Was I on the right track with this circle-tangent geometry problem solution? How are you supposed to solve it?

Question

Given concentric circles with center O and a point P outside the circles, draw segment PO and also draw lines through P tangent to the circles at S and T, as shown. If OS=10, PT bisects angle ∠OPS, and area(△TOP)=35, then determine distance OP.

I have managed to create the system of equations: $$5(OP)^2 - OT\cdot(OP)^2 + 5(OT)^2 = 0$$ $$(OT)^2((OP)^2 - (OT)^2) = 4900$$

I tried plugging these into Wolfram alpha to see if they yield the correct solution and they do, but then I tried to solve it. And I managed to figure out that $$(OP)^2 = \frac{490 + \sqrt{(OT)^6 + 240100}}{OT}$$.

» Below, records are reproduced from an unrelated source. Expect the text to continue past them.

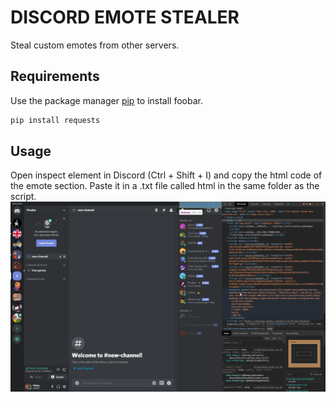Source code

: # DISCORD EMOTE STEALER

Steal custom emotes from other servers.

## Requirements
Use the package manager [pip](https://pip.pypa.io/en/stable/) to install foobar.

```bash
pip install requests
```

## Usage
Open inspect element in Discord (Ctrl + Shift + I) and copy the html code of the emote section. Paste it in a .txt file called html in the same folder as the script.
![Tutorial](tutorial.gif)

I am completely and utterly stuck. Was I on the right track or did I get sucked down a wormhole? How are you supposed to solve this problem

Answer 1

Trigonometric solution. Let $OT/OP=\sin(\alpha)$ with $\alpha=\angle OPT$, then $$\begin{cases} \frac{1}{2}OT\cdot OP\cos(\alpha)=35\\ OP\sin(2\alpha)=10 \end{cases}$$ Since $\sin(2\alpha)=2\sin(\alpha)\cos(\alpha)$ it follows that $$\begin{cases} OT\cdot OP\cos(\alpha)=70\\ OT\cos(\alpha)=5 \end{cases}$$ and after dividing the first equation by the second one we get $$OP=\frac{70}{5}=14.$$

Answer 2

Here is a way to arrive at the answer without using trigonometry:

Note that $\angle OTP$ and $\angle OSP$ are both right angles on the same segment $OP$,
so if you drew a circle $\Gamma$ with diameter $OP$, then the points $S,T$ would lie on that circle (since angle subtended by a semicircle is $90^\circ$).

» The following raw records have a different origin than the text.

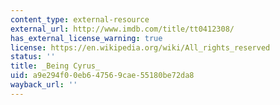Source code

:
 ```yaml
---
content_type: external-resource
external_url: http://www.imdb.com/title/tt0412308/
has_external_license_warning: true
license: https://en.wikipedia.org/wiki/All_rights_reserved
status: ''
title: _Being Cyrus_
uid: a9e294f0-0eb6-4756-9cae-55180be72da8
wayback_url: ''
---
```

Construction: Take $M$ to be the midpoint of $OP$, join $MT$ and let $MT\cap OS=X$. Draw the circle $\Gamma$ with diameter $OP$. (this is not necessary though)

So, $M$ is the center of $\Gamma$ and $MT$ is a radius of circle $\Gamma$.

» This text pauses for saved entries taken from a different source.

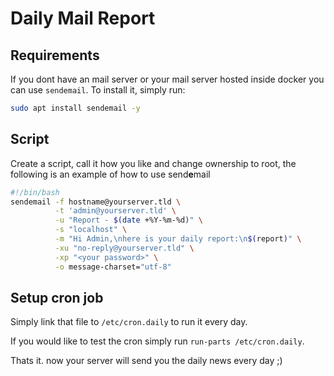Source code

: Daily Mail Report
=================

## Requirements
If you dont have an mail server or your mail server hosted inside docker you can use `sendemail`. 
To install it, simply run:
```bash
sudo apt install sendemail -y
```

## Script
Create a script, call it how you like and change ownership to root, the following is an example of how to use send**e**mail

```bash
#!/bin/bash
sendemail -f hostname@yourserver.tld \
          -t 'admin@yourserver.tld' \
          -u "Report - $(date +%Y-%m-%d)" \
          -s "localhost" \
          -m "Hi Admin,\nhere is your daily report:\n$(report)" \
          -xu "no-reply@yourserver.tld" \
          -xp "<your password>" \
          -o message-charset="utf-8" 
```

## Setup cron job
Simply link that file to `/etc/cron.daily` to run it every day.

If you would like to test the cron simply run `run-parts /etc/cron.daily`.

Thats it. now your server will send you the daily news every day ;)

$$\text{angle at the center } \angle TMO = 2\angle TPO, \text{ by Inscribed Angle Theorem} \\ \implies \angle TMO = \angle SPO \ (\because PT \text{ bisects } \angle SPO) \\ \implies MT \parallel SP \\ \implies MT \perp OS \ (\because SP \perp OS) \qquad \qquad (1) $$

$M$ being the center of $\Gamma$, a perpendicular from $M$ to a chord $OS$ of $\Gamma$ bisects $OS$,
so $OX=\dfrac12\cdot OS = 5 \qquad \qquad \qquad \qquad (2)$

Again, $TM$ is a median in $\triangle TOP$, so it divides the area of the triangle into half, so we must have $$\text{area}[\triangle MTO]=\dfrac{\text{area}[\triangle TOP]}2 \\ \implies \dfrac12\cdot MT \cdot OX = \dfrac{35}2 \ (\text{from }(1)) \\ \implies MT=7\ (\text{using }(2))$$

so the radius of the circle $\Gamma$ is $7$, and it's diameter $OP=14$.